The task:
Your answer should hold all lines of the entries that include the word "сводим".

Extracted information:
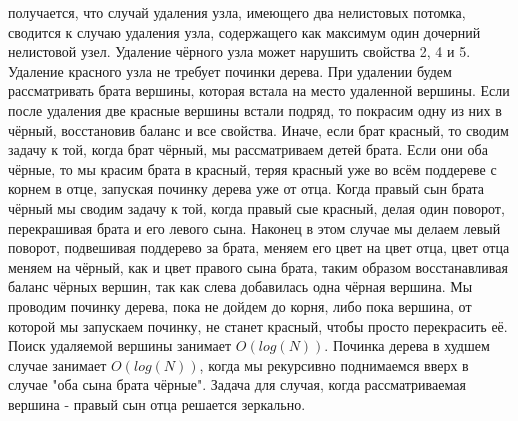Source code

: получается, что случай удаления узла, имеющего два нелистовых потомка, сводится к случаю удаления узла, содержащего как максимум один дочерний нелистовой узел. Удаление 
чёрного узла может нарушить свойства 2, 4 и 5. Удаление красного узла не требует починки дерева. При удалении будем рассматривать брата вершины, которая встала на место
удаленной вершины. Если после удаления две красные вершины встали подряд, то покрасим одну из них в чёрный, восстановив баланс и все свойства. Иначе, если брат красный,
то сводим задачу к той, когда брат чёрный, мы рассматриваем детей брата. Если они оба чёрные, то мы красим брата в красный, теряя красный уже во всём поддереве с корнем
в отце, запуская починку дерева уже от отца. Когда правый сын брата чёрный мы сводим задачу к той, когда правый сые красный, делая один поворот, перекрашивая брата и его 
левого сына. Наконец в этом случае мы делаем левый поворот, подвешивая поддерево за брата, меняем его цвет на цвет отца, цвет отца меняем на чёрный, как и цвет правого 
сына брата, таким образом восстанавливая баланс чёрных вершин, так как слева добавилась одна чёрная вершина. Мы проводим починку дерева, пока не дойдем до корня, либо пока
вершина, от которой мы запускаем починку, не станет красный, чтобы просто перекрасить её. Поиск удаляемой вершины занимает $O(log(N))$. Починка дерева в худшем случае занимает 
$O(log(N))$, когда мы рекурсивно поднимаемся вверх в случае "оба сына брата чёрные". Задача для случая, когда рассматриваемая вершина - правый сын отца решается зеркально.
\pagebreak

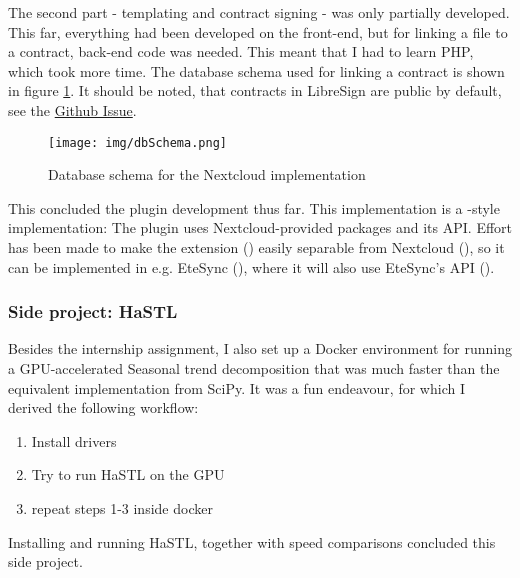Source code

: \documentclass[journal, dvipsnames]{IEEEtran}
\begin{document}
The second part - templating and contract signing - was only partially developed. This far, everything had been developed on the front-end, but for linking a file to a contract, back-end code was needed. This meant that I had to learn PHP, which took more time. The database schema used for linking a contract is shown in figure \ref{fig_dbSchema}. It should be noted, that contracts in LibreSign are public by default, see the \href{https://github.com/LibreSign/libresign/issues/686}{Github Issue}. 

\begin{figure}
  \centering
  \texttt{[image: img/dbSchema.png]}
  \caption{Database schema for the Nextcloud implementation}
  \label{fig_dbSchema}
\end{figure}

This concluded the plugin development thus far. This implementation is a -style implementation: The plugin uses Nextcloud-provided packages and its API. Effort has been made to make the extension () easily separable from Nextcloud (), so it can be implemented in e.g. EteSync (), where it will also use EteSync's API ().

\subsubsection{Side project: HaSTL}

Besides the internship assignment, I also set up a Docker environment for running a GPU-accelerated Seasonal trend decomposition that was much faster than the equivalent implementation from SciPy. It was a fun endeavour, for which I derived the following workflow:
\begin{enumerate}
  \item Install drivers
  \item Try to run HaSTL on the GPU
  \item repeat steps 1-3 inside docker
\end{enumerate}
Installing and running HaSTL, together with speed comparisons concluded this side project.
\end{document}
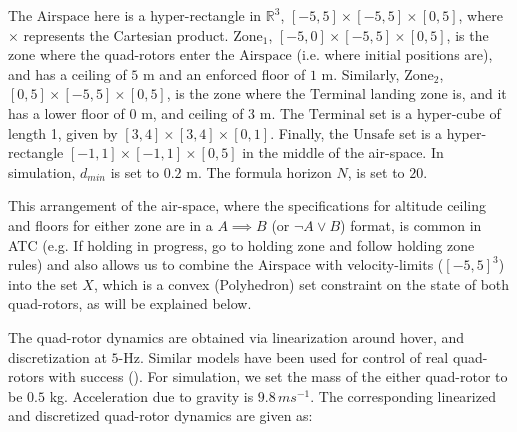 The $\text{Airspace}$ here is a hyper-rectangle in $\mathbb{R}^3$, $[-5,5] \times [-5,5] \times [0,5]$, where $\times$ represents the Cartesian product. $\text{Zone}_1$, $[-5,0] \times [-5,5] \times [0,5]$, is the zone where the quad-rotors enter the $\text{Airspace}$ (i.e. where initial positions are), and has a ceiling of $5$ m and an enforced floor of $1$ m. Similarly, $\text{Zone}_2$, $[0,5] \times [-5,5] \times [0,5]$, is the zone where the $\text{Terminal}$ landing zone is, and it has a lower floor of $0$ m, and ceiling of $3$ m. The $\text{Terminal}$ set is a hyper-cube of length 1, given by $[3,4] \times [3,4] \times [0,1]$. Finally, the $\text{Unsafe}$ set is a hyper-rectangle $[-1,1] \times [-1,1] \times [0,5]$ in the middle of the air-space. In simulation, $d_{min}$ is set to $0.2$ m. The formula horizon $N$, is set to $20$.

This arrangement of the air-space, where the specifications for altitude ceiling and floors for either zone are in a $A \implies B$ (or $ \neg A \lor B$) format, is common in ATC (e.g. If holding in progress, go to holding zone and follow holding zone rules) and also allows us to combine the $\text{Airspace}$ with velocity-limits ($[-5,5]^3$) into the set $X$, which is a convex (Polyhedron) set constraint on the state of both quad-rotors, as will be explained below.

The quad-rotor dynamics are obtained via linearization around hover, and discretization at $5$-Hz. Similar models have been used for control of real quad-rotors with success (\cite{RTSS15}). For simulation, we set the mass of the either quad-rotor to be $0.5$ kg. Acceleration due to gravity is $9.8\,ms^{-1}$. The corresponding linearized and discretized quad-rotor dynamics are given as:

Finished exercise:
то сводим задачу к той, когда брат чёрный, мы рассматриваем детей брата. Если они оба чёрные, то мы красим брата в красный, теряя красный уже во всём поддереве с корнем
в отце, запуская починку дерева уже от отца. Когда правый сын брата чёрный мы сводим задачу к той, когда правый сые красный, делая один поворот, перекрашивая брата и его 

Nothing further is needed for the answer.